Polymarket Eyes Custom Stablecoin To Capture Yield Lost To Circle
Polymarket, the fast-growing crypto prediction platform, is actively exploring a move that could reshape its business model—either by launching its own stablecoin or entering into a revenue-sharing deal with USDC issuer Circle.
The goal is to take control of the interest earned on the sizeable reserves currently benefiting Circle.
The deliberations come as the stablecoin landscape heats up, with recent US legislation making it easier for firms to issue their own regulated digital dollars.
A person close to the discussions said that Polymarket is considering issuing a custom stablecoin to capture that yield in-house.
“Polymarket is locking a lot of stablecoin value in their betting pools and so they want some kind of mechanism to get the yield.”
Stablecoin Choice Could Redefine Platform Economics
Every transaction on Polymarket currently settles in USDC on the Polygon network.
With betting volumes reaching $8 billion during the last US election cycle and over $1 billion monthly volume recorded in May alone, the platform is holding significant stablecoin reserves.
A representative for the company told CoinDesk that “no decision has yet been made.”
However, creating a stablecoin internally may prove simpler than expected.
According to the source,
“In the case of Polymarket, it’s a closed ecosystem and all they really need to do is to be able to exchange USDC or USDT into whatever their custom stablecoin is. They don't have to worry about the last mile on ramp and off ramp.”
This model allows Polymarket to maintain full control over its liquidity, reserve yield, and user flow—without depending on external stablecoin providers.
Circle Revenue Deals Reportedly Drying Up
Polymarket's options are also influenced by broader changes in the stablecoin business.
Circle, which issues USDC, is said to be pulling back from revenue-sharing deals with fintech platforms and exchanges as competition intensifies.
That makes a partnership with Circle potentially less lucrative over time.
While such agreements once allowed platforms to earn a portion of interest generated from reserves, Circle is reportedly shifting focus to retain more of that margin.
Polymarket’s US Expansion Adds Momentum
The firm is also preparing to reenter the US market through a proposed $112 million acquisition of QCEX, a licensed US exchange and clearinghouse.
This follows the closure of civil and criminal investigations tied to unauthorised bets from American users.
With legal barriers cleared, Polymarket is positioning itself for broader expansion.
It also plans to revamp its rewards and oracle resolution system as part of its 2028 Election Holding Rewards initiative, aiming to offer improved pricing models and better user migration tools.
In May, the site recorded nearly 16 million visits, highlighting its growing popularity and potential reach in future regulatory environments.

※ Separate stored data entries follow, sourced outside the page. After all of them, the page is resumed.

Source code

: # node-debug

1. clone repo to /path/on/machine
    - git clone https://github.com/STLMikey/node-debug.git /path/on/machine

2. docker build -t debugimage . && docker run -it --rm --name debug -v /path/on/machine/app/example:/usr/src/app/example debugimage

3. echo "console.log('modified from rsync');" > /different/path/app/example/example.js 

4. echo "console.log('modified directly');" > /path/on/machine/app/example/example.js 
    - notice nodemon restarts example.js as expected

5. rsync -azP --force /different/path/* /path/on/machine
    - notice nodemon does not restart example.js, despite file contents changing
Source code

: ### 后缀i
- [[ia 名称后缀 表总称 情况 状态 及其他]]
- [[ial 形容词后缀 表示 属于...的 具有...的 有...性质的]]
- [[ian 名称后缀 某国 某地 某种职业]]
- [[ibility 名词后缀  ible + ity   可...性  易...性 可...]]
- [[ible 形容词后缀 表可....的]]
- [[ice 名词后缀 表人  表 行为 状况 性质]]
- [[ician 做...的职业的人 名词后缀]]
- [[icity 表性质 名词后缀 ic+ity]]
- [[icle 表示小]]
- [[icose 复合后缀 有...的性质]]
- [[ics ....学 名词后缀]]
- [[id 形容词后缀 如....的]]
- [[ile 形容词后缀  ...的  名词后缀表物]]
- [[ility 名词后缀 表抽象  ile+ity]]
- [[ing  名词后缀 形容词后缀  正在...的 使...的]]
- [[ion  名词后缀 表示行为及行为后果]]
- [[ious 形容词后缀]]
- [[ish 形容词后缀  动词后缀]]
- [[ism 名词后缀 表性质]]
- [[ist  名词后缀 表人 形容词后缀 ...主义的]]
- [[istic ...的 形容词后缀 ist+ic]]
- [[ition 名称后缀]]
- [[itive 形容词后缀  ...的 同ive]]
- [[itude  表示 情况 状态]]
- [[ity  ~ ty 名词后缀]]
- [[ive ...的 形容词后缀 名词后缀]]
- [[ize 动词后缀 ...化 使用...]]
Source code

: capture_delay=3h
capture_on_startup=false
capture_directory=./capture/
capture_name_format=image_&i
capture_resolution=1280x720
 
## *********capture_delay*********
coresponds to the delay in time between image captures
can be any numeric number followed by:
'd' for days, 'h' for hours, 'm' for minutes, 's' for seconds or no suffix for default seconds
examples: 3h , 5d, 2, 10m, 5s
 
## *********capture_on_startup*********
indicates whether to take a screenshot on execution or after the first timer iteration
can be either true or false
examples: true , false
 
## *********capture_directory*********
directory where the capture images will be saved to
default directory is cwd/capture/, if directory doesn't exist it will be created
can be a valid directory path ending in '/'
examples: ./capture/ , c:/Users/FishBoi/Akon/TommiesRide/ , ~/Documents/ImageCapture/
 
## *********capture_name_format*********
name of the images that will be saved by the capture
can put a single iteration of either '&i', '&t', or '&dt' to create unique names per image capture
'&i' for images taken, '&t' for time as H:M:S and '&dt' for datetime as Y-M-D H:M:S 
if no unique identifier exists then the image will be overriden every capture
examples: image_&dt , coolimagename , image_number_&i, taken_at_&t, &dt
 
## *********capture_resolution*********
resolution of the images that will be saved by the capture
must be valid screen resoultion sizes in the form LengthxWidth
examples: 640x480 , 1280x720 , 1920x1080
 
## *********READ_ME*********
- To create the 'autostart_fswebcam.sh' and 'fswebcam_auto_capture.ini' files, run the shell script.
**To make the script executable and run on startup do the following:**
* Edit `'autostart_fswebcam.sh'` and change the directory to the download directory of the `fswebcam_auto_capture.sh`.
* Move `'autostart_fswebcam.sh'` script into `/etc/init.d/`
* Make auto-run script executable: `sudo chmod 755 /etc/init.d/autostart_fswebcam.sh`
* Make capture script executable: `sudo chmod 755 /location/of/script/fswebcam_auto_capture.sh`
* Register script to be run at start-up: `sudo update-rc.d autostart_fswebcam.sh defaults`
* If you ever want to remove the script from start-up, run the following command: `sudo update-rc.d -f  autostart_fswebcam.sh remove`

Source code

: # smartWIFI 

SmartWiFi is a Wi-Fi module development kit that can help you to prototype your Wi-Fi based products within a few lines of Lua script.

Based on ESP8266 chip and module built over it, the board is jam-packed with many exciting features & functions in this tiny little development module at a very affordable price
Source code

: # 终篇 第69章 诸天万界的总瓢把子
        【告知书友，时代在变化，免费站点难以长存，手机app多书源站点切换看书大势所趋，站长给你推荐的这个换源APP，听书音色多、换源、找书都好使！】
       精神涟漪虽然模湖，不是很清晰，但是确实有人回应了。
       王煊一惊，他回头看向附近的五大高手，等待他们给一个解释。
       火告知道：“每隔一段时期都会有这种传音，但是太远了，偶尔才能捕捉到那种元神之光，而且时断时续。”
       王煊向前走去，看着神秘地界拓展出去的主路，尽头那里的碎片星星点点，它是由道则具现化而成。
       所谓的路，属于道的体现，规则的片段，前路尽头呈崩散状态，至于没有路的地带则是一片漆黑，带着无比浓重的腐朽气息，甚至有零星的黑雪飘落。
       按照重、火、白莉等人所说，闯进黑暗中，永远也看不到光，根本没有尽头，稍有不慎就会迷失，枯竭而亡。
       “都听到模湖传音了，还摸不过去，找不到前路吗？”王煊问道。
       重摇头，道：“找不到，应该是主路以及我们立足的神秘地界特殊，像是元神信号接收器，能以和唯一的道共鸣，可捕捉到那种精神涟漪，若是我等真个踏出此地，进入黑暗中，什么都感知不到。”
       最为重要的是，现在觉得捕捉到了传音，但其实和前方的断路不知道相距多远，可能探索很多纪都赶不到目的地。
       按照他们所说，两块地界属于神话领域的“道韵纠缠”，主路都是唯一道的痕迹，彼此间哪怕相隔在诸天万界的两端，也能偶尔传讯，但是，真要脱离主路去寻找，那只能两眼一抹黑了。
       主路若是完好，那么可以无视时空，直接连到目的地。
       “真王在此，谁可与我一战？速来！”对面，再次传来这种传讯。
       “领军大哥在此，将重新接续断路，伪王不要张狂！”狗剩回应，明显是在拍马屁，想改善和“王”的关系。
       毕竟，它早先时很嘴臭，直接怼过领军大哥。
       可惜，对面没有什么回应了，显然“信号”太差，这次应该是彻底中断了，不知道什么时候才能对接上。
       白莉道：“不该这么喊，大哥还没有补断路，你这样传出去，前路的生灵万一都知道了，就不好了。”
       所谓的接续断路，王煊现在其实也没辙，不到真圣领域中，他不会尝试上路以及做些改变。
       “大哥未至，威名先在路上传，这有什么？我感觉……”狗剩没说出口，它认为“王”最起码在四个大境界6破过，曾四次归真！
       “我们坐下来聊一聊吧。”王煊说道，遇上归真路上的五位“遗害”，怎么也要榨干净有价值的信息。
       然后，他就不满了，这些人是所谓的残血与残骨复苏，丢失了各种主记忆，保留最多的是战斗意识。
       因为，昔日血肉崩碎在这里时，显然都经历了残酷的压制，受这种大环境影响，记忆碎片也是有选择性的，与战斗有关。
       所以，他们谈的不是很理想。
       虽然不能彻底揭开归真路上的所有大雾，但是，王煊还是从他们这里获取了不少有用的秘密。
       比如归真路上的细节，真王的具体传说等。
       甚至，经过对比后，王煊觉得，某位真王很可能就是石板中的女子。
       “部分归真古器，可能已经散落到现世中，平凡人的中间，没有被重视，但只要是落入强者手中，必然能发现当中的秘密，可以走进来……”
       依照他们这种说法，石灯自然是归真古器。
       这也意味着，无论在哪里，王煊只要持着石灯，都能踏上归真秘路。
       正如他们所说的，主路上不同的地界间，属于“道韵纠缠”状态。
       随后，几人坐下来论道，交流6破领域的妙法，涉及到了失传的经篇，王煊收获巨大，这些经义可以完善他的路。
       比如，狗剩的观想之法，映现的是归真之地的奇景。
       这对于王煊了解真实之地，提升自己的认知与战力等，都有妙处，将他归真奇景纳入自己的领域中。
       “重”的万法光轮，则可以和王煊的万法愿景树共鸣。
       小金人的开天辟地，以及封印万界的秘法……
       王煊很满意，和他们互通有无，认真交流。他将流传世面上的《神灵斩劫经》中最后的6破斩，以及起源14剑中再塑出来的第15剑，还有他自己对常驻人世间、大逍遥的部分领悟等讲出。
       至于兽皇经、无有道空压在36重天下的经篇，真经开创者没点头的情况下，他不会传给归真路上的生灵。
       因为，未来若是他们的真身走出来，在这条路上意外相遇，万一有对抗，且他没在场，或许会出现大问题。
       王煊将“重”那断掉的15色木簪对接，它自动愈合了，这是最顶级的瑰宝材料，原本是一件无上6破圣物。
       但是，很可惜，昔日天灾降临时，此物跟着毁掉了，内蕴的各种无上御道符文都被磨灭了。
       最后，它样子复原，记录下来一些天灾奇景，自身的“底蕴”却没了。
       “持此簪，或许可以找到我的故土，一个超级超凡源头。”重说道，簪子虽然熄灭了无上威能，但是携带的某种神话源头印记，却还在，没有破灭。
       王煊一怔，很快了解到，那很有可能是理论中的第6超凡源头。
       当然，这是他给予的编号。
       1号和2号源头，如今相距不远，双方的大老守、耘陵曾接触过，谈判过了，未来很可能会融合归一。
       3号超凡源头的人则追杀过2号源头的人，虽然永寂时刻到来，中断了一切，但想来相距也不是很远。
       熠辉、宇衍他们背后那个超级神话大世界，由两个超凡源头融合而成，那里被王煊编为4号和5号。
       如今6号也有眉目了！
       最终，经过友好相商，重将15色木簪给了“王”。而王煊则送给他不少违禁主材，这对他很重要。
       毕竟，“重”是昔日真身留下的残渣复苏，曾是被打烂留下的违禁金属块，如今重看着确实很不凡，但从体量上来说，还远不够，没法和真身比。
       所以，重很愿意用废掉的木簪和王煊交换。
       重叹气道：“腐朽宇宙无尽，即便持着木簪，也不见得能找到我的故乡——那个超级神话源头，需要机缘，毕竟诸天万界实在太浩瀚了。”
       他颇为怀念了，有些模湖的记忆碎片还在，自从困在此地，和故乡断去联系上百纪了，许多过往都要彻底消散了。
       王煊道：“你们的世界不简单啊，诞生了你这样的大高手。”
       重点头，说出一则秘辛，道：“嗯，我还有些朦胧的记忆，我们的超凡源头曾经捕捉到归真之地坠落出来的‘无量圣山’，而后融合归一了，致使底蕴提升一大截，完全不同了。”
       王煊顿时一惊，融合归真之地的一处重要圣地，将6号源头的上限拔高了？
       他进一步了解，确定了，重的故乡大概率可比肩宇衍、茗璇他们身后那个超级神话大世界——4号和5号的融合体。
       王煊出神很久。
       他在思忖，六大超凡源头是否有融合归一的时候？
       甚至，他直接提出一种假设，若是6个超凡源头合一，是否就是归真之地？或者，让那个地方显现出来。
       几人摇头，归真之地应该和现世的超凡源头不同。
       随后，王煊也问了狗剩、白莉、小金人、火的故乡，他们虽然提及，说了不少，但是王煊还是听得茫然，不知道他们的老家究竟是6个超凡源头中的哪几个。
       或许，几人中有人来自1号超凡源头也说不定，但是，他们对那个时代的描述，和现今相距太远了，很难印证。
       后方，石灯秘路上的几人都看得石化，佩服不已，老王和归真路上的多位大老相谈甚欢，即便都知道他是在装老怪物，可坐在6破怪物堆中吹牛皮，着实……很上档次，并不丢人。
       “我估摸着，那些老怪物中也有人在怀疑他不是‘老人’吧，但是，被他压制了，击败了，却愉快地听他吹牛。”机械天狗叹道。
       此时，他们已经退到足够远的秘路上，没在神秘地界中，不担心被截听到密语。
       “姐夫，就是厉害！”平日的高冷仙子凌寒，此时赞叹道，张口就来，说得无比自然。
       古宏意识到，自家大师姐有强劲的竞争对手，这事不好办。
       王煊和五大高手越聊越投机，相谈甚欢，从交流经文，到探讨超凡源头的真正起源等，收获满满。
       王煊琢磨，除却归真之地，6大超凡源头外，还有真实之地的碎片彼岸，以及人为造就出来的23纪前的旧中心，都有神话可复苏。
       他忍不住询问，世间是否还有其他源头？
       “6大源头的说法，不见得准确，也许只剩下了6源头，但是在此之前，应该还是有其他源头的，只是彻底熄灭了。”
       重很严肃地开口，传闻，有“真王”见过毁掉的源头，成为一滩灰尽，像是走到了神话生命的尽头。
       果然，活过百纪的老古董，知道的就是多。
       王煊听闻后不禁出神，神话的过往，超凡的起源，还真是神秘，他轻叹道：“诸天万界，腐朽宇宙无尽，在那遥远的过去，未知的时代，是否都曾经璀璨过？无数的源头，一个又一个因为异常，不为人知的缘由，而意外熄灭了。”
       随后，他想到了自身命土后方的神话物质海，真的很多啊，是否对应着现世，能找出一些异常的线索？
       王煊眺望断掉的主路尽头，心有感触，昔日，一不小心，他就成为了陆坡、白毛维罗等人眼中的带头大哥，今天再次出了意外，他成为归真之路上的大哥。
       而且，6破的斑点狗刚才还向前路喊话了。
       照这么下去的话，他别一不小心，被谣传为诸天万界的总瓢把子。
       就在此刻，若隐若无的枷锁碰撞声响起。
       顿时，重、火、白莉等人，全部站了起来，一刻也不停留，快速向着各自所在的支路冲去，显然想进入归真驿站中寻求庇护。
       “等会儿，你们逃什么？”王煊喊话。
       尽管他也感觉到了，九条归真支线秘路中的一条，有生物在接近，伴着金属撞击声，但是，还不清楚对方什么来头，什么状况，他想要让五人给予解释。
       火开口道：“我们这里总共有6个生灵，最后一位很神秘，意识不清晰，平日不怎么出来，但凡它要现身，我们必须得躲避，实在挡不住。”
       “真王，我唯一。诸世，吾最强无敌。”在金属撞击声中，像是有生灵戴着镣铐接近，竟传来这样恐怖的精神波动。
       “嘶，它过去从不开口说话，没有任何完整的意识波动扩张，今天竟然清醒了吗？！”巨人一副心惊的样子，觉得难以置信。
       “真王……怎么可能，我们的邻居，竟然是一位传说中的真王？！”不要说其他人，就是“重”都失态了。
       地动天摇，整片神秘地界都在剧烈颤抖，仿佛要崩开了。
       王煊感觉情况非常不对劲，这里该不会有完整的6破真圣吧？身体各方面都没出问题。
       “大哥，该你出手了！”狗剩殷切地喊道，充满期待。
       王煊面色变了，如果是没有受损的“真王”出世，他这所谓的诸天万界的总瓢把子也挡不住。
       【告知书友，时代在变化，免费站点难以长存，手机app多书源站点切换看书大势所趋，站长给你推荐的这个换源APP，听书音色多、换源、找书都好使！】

A Platform-Backed Stablecoin May Be Easier Than It Seems
Launching a stablecoin can be an uphill climb for many firms—but in Polymarket’s case, the internal architecture makes the process more feasible.
The platform already manages stablecoin-based flows within its network, meaning any switch to a proprietary token could happen with minimal infrastructure changes.
And unlike open-ended fintech services, Polymarket doesn't require external off-ramps or banking integration to serve its user base—lowering the compliance and technical hurdles involved.
Is Every Platform Becoming Its Own Bank?
With the passage of the GENIUS Act and growing demand for stablecoin-based services, more companies—from Wall Street banks to DeFi apps—are launching their own digital dollars to capture yield and strengthen their ecosystems.
The trend promises more innovation, lower fees, and deeper integration into platforms. But it also raises critical questions for users and regulators.
But does every platform need a stablecoin?
With every company minting its own dollar-pegged token, liquidity could fracture, trust may become harder to maintain, and users could be left navigating a maze of lesser-known coins with varying backing models and risks.
While a closed ecosystem like Polymarket’s may be well-suited for such a token, the broader proliferation of stablecoins might not benefit users as much as it benefits platforms seeking yield.
As more platforms move in this direction, the stablecoin market may soon resemble an archipelago of walled gardens, each chasing the same yield—but on very different terms.
Eventually, it will no longer be who can launch a stablecoin, but who can earn and keep the trust that makes one valuable.